И я побежал через Невский…
Я попал в Ленинград через три года, в последнее военное лето, в июне. Приехал по служебным и личным делам.
В городе никого уже не было из моих близких.
Отца с матерью забрало в эвакуацию Военно-морское училище, сначала в Балахну под Горьким, потом в Баку; с ними была и семья брата — жена, дочка.
А сам Валька оставался всю блокаду в Ленинграде, вернее, в Колпине на Ижорском заводе, к которому вплотную подошла линия фронта. Брат был начальником смены в мартеновском цехе. Варили металл до последней возможности, а когда и она иссякла — сжигали трупы в печах, которые из сталеплавильных и отжигательных превратились в печи крематория. Валька никогда, никогда, никогда, как бы я его ни пытал, не рассказывал подробностей этого страшного куска своей жизни и лишь недавно выдавил из себя про сжигание… И такое еще: он шел как-то мимо кладбища. Навстречу краснофлотец с санками — старушку везет, передохнуть остановился. Брат подошел, спрашивает: «Мать?» — «Мама, — говорит краснофлотец. — Жива еще, дышит… А до́ма все вымерли, никого… Я с корабля на два часа отпущен… Что было делать? Бросить до́ма, среди мертвецов?.. Могилку ей вырою… Придет смертная минута, положат… И буду знать, где ее могилка…» После прорыва блокады брат был переведен в другой город на металлургический завод и снова варил сталь для корабельной брони.
Моя жена, тоже Валя и тоже пережившая блокадную зиму и проделавшая долгий, длинный путь эвакуации через Северный Кавказ, Каспийское море, Туркмению, Казахстан, по гигантской дуге, охватившей полстраны, оказалась в конце концов у нас в Полярном, когда в главную базу Северного флота разрешили въезд семьям офицеров, находилась со мной, собиралась рожать, хотела — только в Ленинграде, и мои личные дела в поездке как раз и были связаны с этим обстоятельством — подготовить жилище для нее с ребенком.

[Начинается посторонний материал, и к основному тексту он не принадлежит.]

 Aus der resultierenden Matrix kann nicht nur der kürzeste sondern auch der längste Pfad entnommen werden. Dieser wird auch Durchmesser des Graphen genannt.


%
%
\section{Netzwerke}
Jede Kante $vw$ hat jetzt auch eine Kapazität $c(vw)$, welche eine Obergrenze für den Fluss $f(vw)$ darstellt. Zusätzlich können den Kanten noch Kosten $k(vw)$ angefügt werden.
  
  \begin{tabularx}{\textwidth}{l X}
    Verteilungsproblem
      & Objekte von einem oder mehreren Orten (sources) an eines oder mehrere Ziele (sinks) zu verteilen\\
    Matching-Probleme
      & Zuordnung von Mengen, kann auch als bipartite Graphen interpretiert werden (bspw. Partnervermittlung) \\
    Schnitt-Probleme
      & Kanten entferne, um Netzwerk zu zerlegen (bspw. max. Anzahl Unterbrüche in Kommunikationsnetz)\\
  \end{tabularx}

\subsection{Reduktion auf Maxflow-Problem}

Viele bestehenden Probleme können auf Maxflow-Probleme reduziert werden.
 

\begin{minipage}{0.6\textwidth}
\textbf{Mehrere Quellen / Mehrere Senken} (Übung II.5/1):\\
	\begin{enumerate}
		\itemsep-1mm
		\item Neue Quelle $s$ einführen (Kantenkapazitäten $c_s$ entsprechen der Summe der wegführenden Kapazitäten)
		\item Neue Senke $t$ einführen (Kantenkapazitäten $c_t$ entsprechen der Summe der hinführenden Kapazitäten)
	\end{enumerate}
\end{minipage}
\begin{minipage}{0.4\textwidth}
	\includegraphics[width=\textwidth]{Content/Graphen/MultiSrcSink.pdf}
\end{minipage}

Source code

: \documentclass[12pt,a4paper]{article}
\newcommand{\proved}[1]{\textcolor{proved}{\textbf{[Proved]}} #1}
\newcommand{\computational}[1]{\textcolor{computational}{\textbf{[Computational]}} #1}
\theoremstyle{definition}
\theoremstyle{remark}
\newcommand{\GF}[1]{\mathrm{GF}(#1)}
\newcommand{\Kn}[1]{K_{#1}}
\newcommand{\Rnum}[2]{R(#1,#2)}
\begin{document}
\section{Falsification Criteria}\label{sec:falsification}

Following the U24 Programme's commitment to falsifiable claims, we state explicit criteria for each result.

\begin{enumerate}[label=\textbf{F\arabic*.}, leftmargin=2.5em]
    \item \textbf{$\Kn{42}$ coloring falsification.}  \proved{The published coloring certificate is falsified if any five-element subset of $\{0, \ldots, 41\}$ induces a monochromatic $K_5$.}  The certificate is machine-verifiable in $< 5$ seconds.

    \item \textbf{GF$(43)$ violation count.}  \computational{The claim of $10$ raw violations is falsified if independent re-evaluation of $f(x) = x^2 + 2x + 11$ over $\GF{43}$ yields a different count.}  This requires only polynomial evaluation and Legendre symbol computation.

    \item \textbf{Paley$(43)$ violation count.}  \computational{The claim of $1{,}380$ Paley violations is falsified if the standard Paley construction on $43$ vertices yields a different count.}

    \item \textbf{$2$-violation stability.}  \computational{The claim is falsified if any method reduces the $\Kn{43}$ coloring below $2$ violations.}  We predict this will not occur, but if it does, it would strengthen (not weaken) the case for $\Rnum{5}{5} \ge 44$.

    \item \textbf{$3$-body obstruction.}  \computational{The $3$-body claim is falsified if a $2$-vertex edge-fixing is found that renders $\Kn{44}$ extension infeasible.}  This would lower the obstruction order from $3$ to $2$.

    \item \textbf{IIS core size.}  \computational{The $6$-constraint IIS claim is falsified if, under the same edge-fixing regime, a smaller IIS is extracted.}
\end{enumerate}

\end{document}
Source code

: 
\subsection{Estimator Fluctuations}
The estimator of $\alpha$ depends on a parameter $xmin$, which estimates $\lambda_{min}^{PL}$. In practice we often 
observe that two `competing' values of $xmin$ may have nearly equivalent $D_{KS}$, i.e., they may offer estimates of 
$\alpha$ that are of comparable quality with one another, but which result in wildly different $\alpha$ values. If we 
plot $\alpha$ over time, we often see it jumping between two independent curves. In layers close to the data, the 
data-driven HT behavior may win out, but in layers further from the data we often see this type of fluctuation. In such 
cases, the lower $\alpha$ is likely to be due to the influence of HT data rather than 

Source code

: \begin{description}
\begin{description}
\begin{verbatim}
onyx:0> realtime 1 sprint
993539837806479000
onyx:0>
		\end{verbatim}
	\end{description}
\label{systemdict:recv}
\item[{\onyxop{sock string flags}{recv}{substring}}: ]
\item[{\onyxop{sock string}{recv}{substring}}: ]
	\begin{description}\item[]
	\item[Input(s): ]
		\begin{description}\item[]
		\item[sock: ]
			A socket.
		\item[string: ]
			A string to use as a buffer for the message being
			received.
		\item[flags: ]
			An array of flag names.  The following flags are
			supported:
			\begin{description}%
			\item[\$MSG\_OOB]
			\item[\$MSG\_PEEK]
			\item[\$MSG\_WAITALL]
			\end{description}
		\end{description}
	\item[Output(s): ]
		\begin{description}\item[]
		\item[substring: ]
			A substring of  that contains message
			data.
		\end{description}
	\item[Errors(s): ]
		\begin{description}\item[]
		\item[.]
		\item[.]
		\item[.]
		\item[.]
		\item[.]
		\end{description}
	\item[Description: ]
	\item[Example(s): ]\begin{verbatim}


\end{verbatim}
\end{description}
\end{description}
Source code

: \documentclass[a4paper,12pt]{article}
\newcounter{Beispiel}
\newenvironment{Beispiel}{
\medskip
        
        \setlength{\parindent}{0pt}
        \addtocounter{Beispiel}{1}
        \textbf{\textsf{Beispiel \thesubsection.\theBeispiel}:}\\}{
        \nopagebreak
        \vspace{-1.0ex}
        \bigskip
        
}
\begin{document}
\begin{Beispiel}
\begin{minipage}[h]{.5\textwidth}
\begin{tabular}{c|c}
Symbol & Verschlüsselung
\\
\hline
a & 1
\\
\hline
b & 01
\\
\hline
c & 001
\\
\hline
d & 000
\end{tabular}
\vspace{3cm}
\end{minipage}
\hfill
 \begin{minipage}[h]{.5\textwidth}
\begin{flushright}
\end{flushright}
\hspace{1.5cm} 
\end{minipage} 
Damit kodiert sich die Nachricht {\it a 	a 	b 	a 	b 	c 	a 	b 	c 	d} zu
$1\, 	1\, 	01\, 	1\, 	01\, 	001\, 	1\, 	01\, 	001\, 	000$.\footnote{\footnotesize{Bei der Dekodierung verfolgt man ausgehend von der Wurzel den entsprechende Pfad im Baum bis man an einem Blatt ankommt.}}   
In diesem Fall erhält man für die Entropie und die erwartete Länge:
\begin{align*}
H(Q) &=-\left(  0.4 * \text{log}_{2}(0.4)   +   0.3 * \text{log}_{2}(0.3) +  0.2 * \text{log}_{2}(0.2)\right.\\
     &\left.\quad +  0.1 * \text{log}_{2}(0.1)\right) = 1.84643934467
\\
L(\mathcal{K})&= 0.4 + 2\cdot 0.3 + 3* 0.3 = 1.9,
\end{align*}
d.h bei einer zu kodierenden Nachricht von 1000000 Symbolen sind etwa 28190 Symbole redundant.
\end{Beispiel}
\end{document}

В город началась частичная реэвакуация, возвращаться разрешалось строго по вызовам, по пропускам, но райжилотделы были забиты уже толпами ожидающих оформления документов, выдачи ордеров. Выстояв неделю в очереди, получив все, что требовалось, и имея день в запасе, я еще раз прошелся по Моховой, прощаясь с ней, теперь уж, считал, ненадолго, война шла к концу. Наш дом уцелел, хотя его и контузило, пошатало взрывными волнами от бомб, разрушивших дома напротив и рядом. Немецкие бомбардировщики метили в определенные объекты поблизости, но, гонимые зенитками, мазали в спешке, и доставалось больше всего бедной Моховой, милой моей улочке, по которой хожено и перехожено было с малых лет, когда я, помните, шлепая за отцом, подыскивавшим по ордеру жилье, видел ее полумертвой, заросшей травой, с пустыми, брошенными домами. Сейчас чуть не треть их была разбита, выжжена, и все-таки улицу не хотелось называть полумертвой… Полуживая, вот так, она проходила реанимацию, возвращалась к жизни. Дышала, пульс становился все наполнением, как говорят врачи.